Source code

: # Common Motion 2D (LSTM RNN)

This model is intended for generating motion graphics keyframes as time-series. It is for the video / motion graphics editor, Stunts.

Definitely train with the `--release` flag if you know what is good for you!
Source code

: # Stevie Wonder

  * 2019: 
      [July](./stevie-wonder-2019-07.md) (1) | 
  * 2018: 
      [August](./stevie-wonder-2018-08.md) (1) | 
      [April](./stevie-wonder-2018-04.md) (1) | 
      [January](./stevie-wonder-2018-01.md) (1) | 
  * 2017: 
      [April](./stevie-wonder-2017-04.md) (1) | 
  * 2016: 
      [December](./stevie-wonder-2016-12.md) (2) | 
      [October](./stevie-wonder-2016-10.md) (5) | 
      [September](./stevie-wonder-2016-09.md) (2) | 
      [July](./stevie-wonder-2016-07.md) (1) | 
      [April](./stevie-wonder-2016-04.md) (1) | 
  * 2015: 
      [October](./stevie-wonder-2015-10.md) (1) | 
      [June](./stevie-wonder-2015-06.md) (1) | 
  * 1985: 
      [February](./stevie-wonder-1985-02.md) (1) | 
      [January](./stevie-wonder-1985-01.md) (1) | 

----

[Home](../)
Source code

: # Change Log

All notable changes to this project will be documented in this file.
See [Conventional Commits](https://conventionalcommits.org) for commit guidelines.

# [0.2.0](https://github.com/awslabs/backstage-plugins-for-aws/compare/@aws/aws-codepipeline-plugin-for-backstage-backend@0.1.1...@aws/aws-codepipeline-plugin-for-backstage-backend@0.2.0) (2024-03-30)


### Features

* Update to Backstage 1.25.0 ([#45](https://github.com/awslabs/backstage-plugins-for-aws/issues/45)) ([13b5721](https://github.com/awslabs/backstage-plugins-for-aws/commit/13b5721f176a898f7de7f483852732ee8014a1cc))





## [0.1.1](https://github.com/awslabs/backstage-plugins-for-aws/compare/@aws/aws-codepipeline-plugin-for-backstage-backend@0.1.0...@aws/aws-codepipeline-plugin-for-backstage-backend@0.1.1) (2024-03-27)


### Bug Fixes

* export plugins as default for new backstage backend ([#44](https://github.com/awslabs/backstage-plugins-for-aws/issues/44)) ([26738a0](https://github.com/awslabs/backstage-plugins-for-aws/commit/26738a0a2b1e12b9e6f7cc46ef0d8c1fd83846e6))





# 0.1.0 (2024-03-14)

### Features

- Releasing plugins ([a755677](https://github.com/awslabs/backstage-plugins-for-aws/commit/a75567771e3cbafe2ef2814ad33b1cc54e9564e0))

● PROBLEM DETAILS: Return each line in the records that holds the string "April".

● RESPONSE TO THIS EXERCISE:
      [April](./stevie-wonder-2018-04.md) (1) | 
      [April](./stevie-wonder-2017-04.md) (1) | 
      [April](./stevie-wonder-2016-04.md) (1) | 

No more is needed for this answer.